The preprocessing pipeline involves tokenization, removal of stopwords and punctuation, lemmatization, and filtering out non-Arabic words using regular expressions. The preprocessed data is then divided into training and testing sets for model training.

Word Embedding

Word embedding is performed using Word2Vec to convert text data into fixed-size vectors. The Word2Vec model is trained on the preprocessed text data to generate word embeddings.

Model Training

  • Naive Bayes Model: A traditional machine learning approach using TF-IDF vectors.
  • Feedforward Neural Network: A deep learning approach implemented using Keras.
  • Pretrained Model (MARBERT): Utilizing a BERT-based model trained on Arabic text data from Hugging Face.

Evaluation

The models are evaluated based on their accuracy in classifying positive and negative reviews.

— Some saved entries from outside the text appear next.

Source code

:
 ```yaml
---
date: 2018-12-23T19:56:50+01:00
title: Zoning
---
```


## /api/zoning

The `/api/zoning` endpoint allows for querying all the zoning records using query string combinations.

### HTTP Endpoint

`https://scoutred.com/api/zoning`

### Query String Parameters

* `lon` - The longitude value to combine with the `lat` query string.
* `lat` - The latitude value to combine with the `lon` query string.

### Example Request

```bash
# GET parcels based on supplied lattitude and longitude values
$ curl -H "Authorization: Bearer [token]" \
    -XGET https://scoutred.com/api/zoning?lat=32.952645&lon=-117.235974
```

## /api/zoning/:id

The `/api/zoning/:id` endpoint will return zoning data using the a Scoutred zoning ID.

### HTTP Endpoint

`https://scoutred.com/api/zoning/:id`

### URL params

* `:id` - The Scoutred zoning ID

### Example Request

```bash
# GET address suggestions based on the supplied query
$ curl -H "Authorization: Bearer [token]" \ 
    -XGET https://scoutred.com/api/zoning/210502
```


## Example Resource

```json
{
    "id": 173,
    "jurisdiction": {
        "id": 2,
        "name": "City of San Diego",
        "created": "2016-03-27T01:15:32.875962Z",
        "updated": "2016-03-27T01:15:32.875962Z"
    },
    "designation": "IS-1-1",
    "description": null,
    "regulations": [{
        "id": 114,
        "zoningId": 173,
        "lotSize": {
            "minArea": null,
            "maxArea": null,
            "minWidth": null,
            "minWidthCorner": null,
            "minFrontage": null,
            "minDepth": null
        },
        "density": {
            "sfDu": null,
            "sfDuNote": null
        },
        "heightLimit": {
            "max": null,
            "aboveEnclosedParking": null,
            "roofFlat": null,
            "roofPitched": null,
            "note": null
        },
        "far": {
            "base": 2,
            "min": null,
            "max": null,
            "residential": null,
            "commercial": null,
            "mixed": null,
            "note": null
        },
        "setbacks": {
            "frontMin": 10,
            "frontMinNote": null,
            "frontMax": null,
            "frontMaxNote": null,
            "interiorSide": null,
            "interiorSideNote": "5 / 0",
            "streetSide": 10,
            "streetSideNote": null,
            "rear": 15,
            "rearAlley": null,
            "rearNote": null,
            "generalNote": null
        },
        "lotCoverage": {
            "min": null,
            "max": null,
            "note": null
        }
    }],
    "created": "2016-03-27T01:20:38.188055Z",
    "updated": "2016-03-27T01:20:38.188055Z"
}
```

Performance metrics such as accuracy, confusion matrix, and classification report are calculated to assess model performance.

Practical Applications

The project's findings can be applied to online purchasing sites, enabling automatic classification of customer reviews to improve product quality and customer satisfaction.

Future Work

Future work includes acquiring larger Arabic datasets to further enhance model accuracy and exploring additional deep learning architectures for sentiment analysis.

Conclusion

The project demonstrates successful classification of Arabic customer reviews using various machine learning and deep learning techniques, providing valuable insights for e-commerce platforms and contributing to the advancement of NLP in the Arabic language.